In February the student will be able to choose between a system of continuous evaluation system or a final evaluation system.

**Continuous evaluation system:**

The final grade will be obtained as follows:

FINAL MARK = 0.85xE + 0.1xP + 0.05xT, where

E = final exam mark (0-10)

P = computer exam mark (0-10)

T = The assistance at the problems workshops and / or participation in the class , seminars, tutorials, etc. punctuation for tutorials (0-10). The number of participations and the quality of them will be valued fundamentally.

To pass the course it will be necessary to obtain E with a mark of at least 4 points out of 10 and, in addition, obtain a FINAL NOTE equal to or greater than 5 points (out of 10). Those who do not meet both requirements, can take a single exam (in which the three blocks will be evaluated) on the day set for the February ordinary exam.DESCRIPTION AND QUALIFICATION OF EXAMINATIONS:

The exams will be based on the resolution of problems and issues related to the contents of the subject. The score of each exam will be about 10 points. The subject consists of three blocks of differentiated content, so the final exam will consist of three parts, one for each block, with different weights. Each block of contents is composed of the following didactic units:

1. BLOCK 1: Didactic Units 1 and 2. (30% of the E mark).

2. BLOCK 2: Didactic units 3 and 4. (40% of the E mark).

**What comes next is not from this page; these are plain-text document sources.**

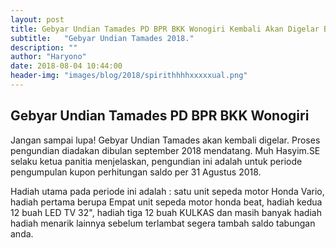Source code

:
 ```yaml
---
layout: post
title: Gebyar Undian Tamades PD BPR BKK Wonogiri Kembali Akan Digelar Bulan September 2018 Mendatang
subtitle:   "Gebyar Undian Tamades 2018."
description: ""
author: "Haryono"
date: 2018-08-04 10:44:00
header-img: "images/blog/2018/spirithhhhxxxxxual.png"
---
```



## Gebyar Undian Tamades PD BPR BKK Wonogiri
Jangan sampai lupa! Gebyar Undian Tamades akan kembali digelar.
Proses pengundian diadakan dibulan september 2018 mendatang.
Muh Hasyim.SE selaku ketua panitia menjelaskan, pengundian ini adalah untuk periode pengumpulan kupon perhitungan saldo per 31 Agustus 2018.
 
Hadiah utama pada periode ini adalah : satu unit sepeda motor Honda Vario, hadiah pertama berupa Empat unit sepeda motor honda beat, hadiah 
kedua 12 buah LED TV 32", hadiah tiga 12 buah KULKAS dan masih banyak hadiah hadiah menarik lainnya
sebelum terlambat segera tambah saldo tabungan anda. 
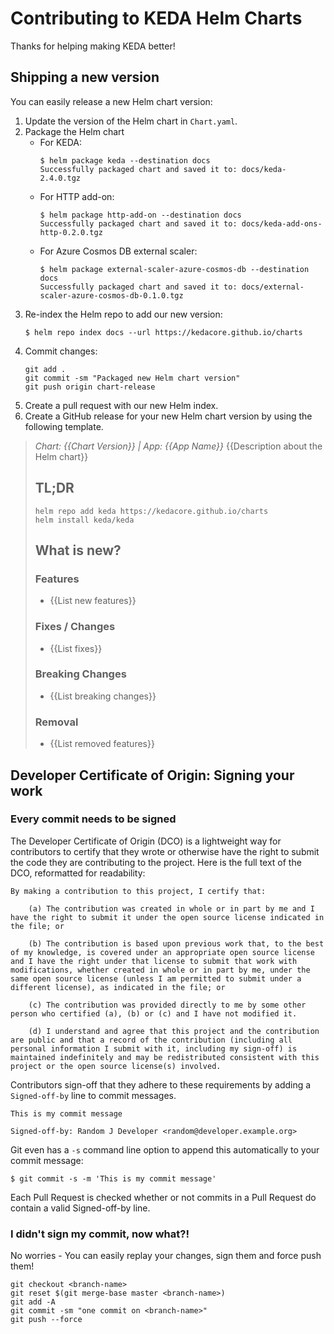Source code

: # Contributing to KEDA Helm Charts

Thanks for helping making KEDA better!

## Shipping a new version

You can easily release a new Helm chart version:

1. Update the version of the Helm chart in `Chart.yaml`.
1. Package the Helm chart
    - For KEDA:
        ```shell
        $ helm package keda --destination docs
        Successfully packaged chart and saved it to: docs/keda-2.4.0.tgz
        ```
    - For HTTP add-on:
        ```shell
        $ helm package http-add-on --destination docs
        Successfully packaged chart and saved it to: docs/keda-add-ons-http-0.2.0.tgz
        ```
    - For Azure Cosmos DB external scaler:
        ```shell
        $ helm package external-scaler-azure-cosmos-db --destination docs
        Successfully packaged chart and saved it to: docs/external-scaler-azure-cosmos-db-0.1.0.tgz
        ```
1. Re-index the Helm repo to add our new version:
    ```shell
    $ helm repo index docs --url https://kedacore.github.io/charts
    ```
1. Commit changes:
    ```shell
    git add .
    git commit -sm "Packaged new Helm chart version"
    git push origin chart-release
    ```
1. Create a pull request with our new Helm index.
1. Create a GitHub release for your new Helm chart version by using the following template.

> *Chart: {{Chart Version}} | App: {{App Name}}*
> {{Description about the Helm chart}}
>
> ## TL;DR
>
> ```shell
> helm repo add keda https://kedacore.github.io/charts
> helm install keda/keda
> ```
>
> ## What is new?
>
> ### Features
>
> - {{List new features}}
>
> ### Fixes / Changes
>
> - {{List fixes}}
>
> ### Breaking Changes
>
> - {{List breaking changes}}
>
> ### Removal
>
> - {{List removed features}}

## Developer Certificate of Origin: Signing your work

### Every commit needs to be signed

The Developer Certificate of Origin (DCO) is a lightweight way for contributors to certify that they wrote or otherwise have the right to submit the code they are contributing to the project. Here is the full text of the DCO, reformatted for readability:

```text
By making a contribution to this project, I certify that:

    (a) The contribution was created in whole or in part by me and I have the right to submit it under the open source license indicated in the file; or

    (b) The contribution is based upon previous work that, to the best of my knowledge, is covered under an appropriate open source license and I have the right under that license to submit that work with modifications, whether created in whole or in part by me, under the same open source license (unless I am permitted to submit under a different license), as indicated in the file; or

    (c) The contribution was provided directly to me by some other person who certified (a), (b) or (c) and I have not modified it.

    (d) I understand and agree that this project and the contribution are public and that a record of the contribution (including all personal information I submit with it, including my sign-off) is maintained indefinitely and may be redistributed consistent with this project or the open source license(s) involved.
```

Contributors sign-off that they adhere to these requirements by adding a `Signed-off-by` line to commit messages.

```text
This is my commit message

Signed-off-by: Random J Developer <random@developer.example.org>
```

Git even has a `-s` command line option to append this automatically to your commit message:

```shell
$ git commit -s -m 'This is my commit message'
```

Each Pull Request is checked  whether or not commits in a Pull Request do contain a valid Signed-off-by line.

### I didn't sign my commit, now what?!

No worries - You can easily replay your changes, sign them and force push them!

```shell
git checkout <branch-name>
git reset $(git merge-base master <branch-name>)
git add -A
git commit -sm "one commit on <branch-name>"
git push --force
```
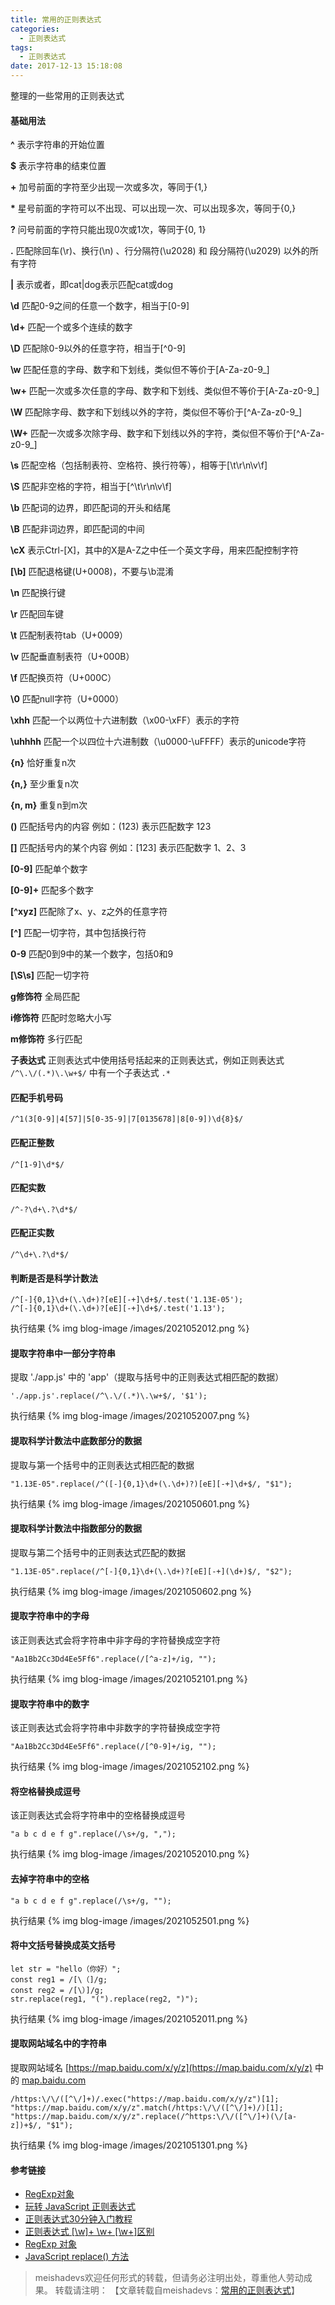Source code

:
 ```yaml
---
title: 常用的正则表达式
categories:
  - 正则表达式
tags:
  - 正则表达式
date: 2017-12-13 15:18:08
---
```


整理的一些常用的正则表达式
<!--more-->

#### 基础用法

**^** 表示字符串的开始位置

**$** 表示字符串的结束位置

**+** 加号前面的字符至少出现一次或多次，等同于{1,}

**\*** 星号前面的字符可以不出现、可以出现一次、可以出现多次，等同于{0,}

**?** 问号前面的字符只能出现0次或1次，等同于{0, 1}

**.** 匹配除回车(\r)、换行(\n) 、行分隔符(\u2028) 和 段分隔符(\u2029) 以外的所有字符

**|** 表示或者，即cat|dog表示匹配cat或dog

**\d** 匹配0-9之间的任意一个数字，相当于[0-9]

**\d+** 匹配一个或多个连续的数字

**\D** 匹配除0-9以外的任意字符，相当于[^0-9]

**\w** 匹配任意的字母、数字和下划线，类似但不等价于[A-Za-z0-9_]

**\w+** 匹配一次或多次任意的字母、数字和下划线、类似但不等价于[A-Za-z0-9_]

**\W** 匹配除字母、数字和下划线以外的字符，类似但不等价于[^A-Za-z0-9_]

**\W+** 匹配一次或多次除字母、数字和下划线以外的字符，类似但不等价于[^A-Za-z0-9_]

**\s** 匹配空格（包括制表符、空格符、换行符等），相等于[\t\r\n\v\f]

**\S** 匹配非空格的字符，相当于[^\t\r\n\v\f]

**\b** 匹配词的边界，即匹配词的开头和结尾

**\B** 匹配非词边界，即匹配词的中间

**\cX** 表示Ctrl-[X]，其中的X是A-Z之中任一个英文字母，用来匹配控制字符

**[\b]** 匹配退格键(U+0008)，不要与\b混淆

**\n** 匹配换行键

**\r** 匹配回车键

**\t** 匹配制表符tab（U+0009）

**\v** 匹配垂直制表符（U+000B）

**\f** 匹配换页符（U+000C）

**\0** 匹配null字符（U+0000）

**\xhh** 匹配一个以两位十六进制数（\x00-\xFF）表示的字符

**\uhhhh** 匹配一个以四位十六进制数（\u0000-\uFFFF）表示的unicode字符

**{n}** 恰好重复n次

**{n,}** 至少重复n次

**{n, m}** 重复n到m次

**()** 匹配括号内的内容 例如：(123) 表示匹配数字 123

**[]** 匹配括号内的某个内容 例如：[123] 表示匹配数字 1、2、3

**[0-9]** 匹配单个数字

**[0-9]+** 匹配多个数字

**[^xyz]** 匹配除了x、y、z之外的任意字符

**[^]** 匹配一切字符，其中包括换行符

**0-9** 匹配0到9中的某一个数字，包括0和9

**[\S\s]** 匹配一切字符

**g修饰符** 全局匹配

**i修饰符** 匹配时忽略大小写

**m修饰符** 多行匹配

**子表达式** 正则表达式中使用括号括起来的正则表达式，例如正则表达式 `/^\.\/(.*)\.\w+$/` 中有一个子表达式 `.*`

#### 匹配手机号码

	/^1(3[0-9]|4[57]|5[0-35-9]|7[0135678]|8[0-9])\d{8}$/

#### 匹配正整数

	/^[1-9]\d*$/

#### 匹配实数

	/^-?\d+\.?\d*$/

#### 匹配正实数

	/^\d+\.?\d*$/
	
#### 判断是否是科学计数法

	/^[-]{0,1}\d+(\.\d+)?[eE][-+]\d+$/.test('1.13E-05');
	/^[-]{0,1}\d+(\.\d+)?[eE][-+]\d+$/.test('1.13');
	
执行结果
{% img blog-image /images/2021052012.png %}

#### 提取字符串中一部分字符串

提取 './app.js' 中的 'app'（提取与括号中的正则表达式相匹配的数据）

	'./app.js'.replace(/^\.\/(.*)\.\w+$/, '$1');
	
执行结果
{% img blog-image /images/2021052007.png %}

#### 提取科学计数法中底数部分的数据
提取与第一个括号中的正则表达式相匹配的数据

	"1.13E-05".replace(/^([-]{0,1}\d+(\.\d+)?)[eE][-+]\d+$/, "$1");

执行结果
{% img blog-image /images/2021050601.png %}
	
#### 提取科学计数法中指数部分的数据
提取与第二个括号中的正则表达式匹配的数据

	"1.13E-05".replace(/^[-]{0,1}\d+(\.\d+)?[eE][-+](\d+)$/, "$2");
	
执行结果
{% img blog-image /images/2021050602.png %}

#### 提取字符串中的字母

该正则表达式会将字符串中非字母的字符替换成空字符

	"Aa1Bb2Cc3Dd4Ee5Ff6".replace(/[^a-z]+/ig, "");
	
执行结果
{% img blog-image /images/2021052101.png %}
	
#### 提取字符串中的数字

该正则表达式会将字符串中非数字的字符替换成空字符

	"Aa1Bb2Cc3Dd4Ee5Ff6".replace(/[^0-9]+/ig, "");
	
执行结果
{% img blog-image /images/2021052102.png %}

#### 将空格替换成逗号

该正则表达式会将字符串中的空格替换成逗号

	"a b c d e f g".replace(/\s+/g, ",");
	
执行结果
{% img blog-image /images/2021052010.png %}

#### 去掉字符串中的空格

	"a b c d e f g".replace(/\s+/g, "");
	
执行结果
{% img blog-image /images/2021052501.png %}
	
#### 将中文括号替换成英文括号

	let str = "hello（你好）";
    const reg1 = /[\（]/g;
    const reg2 = /[\）]/g;
    str.replace(reg1, "(").replace(reg2, ")");
	
执行结果
{% img blog-image /images/2021052011.png %}
	
#### 提取网站域名中的字符串

提取网站域名 [https://map.baidu.com/x/y/z](https://map.baidu.com/x/y/z) 中的 [map.baidu.com](map.baidu.com)

	/https:\/\/([^\/]+)/.exec("https://map.baidu.com/x/y/z")[1];
	"https://map.baidu.com/x/y/z".match(/https:\/\/([^\/]+)/)[1];
	"https://map.baidu.com/x/y/z".replace(/^https:\/\/([^\/]+)(\/[a-z])+$/, "$1");

执行结果
{% img blog-image /images/2021051301.png %}

#### 参考链接
- [RegExp对象](http://javascript.ruanyifeng.com/stdlib/regexp.html)
- [玩转 JavaScript 正则表达式](https://www.qcloud.com/community/article/675364001489391659?fromSource=gwzcw.92887.92887.92887)
- [正则表达式30分钟入门教程](https://deerchao.net/tutorials/regex/regex.htm)
- [正则表达式 [\w]+ \w+ [\w+]区别](https://blog.csdn.net/kanamisama0/article/details/52515110)
- [RegExp 对象](https://wangdoc.com/javascript/stdlib/regexp.html#stringprototypereplace)
- [JavaScript replace() 方法](https://www.w3school.com.cn/jsref/jsref_replace.asp)

> meishadevs欢迎任何形式的转载，但请务必注明出处，尊重他人劳动成果。
转载请注明： 【文章转载自meishadevs：[常用的正则表达式](http://meishadevs.com/blog/%E5%B8%B8%E7%94%A8%E7%9A%84%E6%AD%A3%E5%88%99%E8%A1%A8%E8%BE%BE%E5%BC%8F/)】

3. BLOCK 3: Didactic Units 5, 6 and 7. (30% of the E mark).Therefore, E is calculated as follows:

If the test scores of each of the blocks are equal to or greater than 4 points out of 10:E = 0.3 x Exam Mark Block 1 + 0.4 x Exam Mark Block 2+ 0.3 x Exam Mark Block 3

If any of the test scores of the blocks is less than 4 points out of 10:

E = Minimum {Exam Mark Block 1, Exam Mark Block 2, Exam Mark Block 3}DESCRIPTION AND QUALIFICATION OF PRACTICES:

There will be an exam in the last practice session, in the computer classroom. It will consist in the resolution of problems through the DERIVE program.**Final evaluation system:**

The final gmark will be obtained as follows: FINAL NOTE = 0.85xE + 0.1xP + 0.05T, where

E = final mark of a single exam (0-10), which will be held on the day set for the ordinary February session.

P = qualification of the exam of computer practices (0-10), which will be carried out after the development exam, on the day set for the ordinary call of February.

T = punctuation for tutorials, participation and attendance to class, workshops and to the activities that are programmed (0-10).

To pass the subject, it is necessary to have a FINAL MARK equal to or greater than 5 (out of 10).For the September and December exams, the mark is obtained by FINAL MARK = 0.9xE + 0.1xP, where E is the qualification obtained in the examination carried out in the corresponding call and P corresponds to the qualification of the exam of practices.

#### Correction criteria

Each problem or issue of both the development exams and the corresponding to practices, will be scored according to the quality of its approach and numerical resolution.